When the \(p\)-value is small, we may decide to reject the null hypothesis. In psychology, the usual standard is that we decide to reject the null hypothesis when \(p < 0.05\). This means that, if the null hypothesis is true, we will have a false positive (that is, a false rejection of the null hypothesis) less than 5% of the time.

If \(p < 0.05\), then we conclude that the null hypothesis can be rejected, and there is a significant difference. If \(p >= 0.05\), then we fail to reject the null hypothesis, and conclude that there is not a significant difference.

One-sample t-test#

If you want to test whether some distribution of measures is significantly different from a specific null value, use a one-sample t-test. For example, say you want to test whether an “old” response occurred more than 50% of the time. Because you have a specific hypothesis about the direction of the effect (that is, that performance will be greater than 50%, not less), you can use a one-tailed test (indicated by setting alternative="greater").

one_sample.head()

shape: (5, 2)

subject	correct
i64	f64
1	0.934783
2	1.0
3	1.0
4	0.955556
5	0.934783

null_value = 0.5
pg.ttest(one_sample["correct"], null_value, alternative="greater")

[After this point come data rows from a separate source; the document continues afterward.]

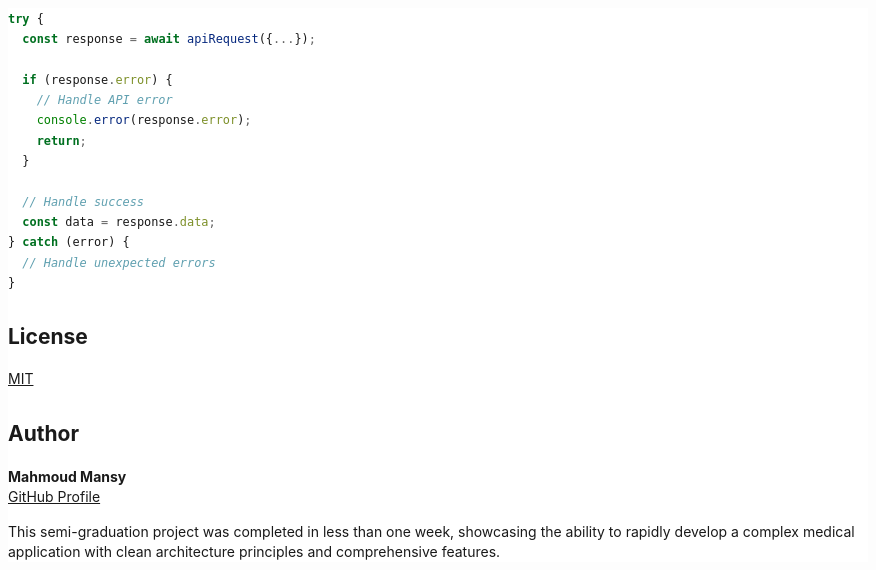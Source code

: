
 ```typescript
try {
  const response = await apiRequest({...});
  
  if (response.error) {
    // Handle API error
    console.error(response.error);
    return;
  }
  
  // Handle success
  const data = response.data;
} catch (error) {
  // Handle unexpected errors
}
```

## License

[MIT](LICENSE)

## Author

**Mahmoud Mansy**  
[GitHub Profile](https://github.com/MMansy19)

This semi-graduation project was completed in less than one week, showcasing the ability to rapidly develop a complex medical application with clean architecture principles and comprehensive features.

	T	dof	alternative	p-val	CI95%	cohen-d	BF10	power
T-test	66.848551	22	greater	3.287812e-27	[0.95, inf]	13.938886	4.636e+23	1.0

To report the results of this test, you could write something like:

We tested whether response accuracy was greater than chance (0.5) using a one-tailed t-test. Accuracy was significantly greater than chance (t(22)=66.85, p=3.3e-27, d=13.94).

Note that the \(p\)-value is very small and is therefore written using scientific notation. 3.3e-27 means \(3.3 x 10^{-27}\), which is 3.3 with the decimal point shifted 27 positions to the left.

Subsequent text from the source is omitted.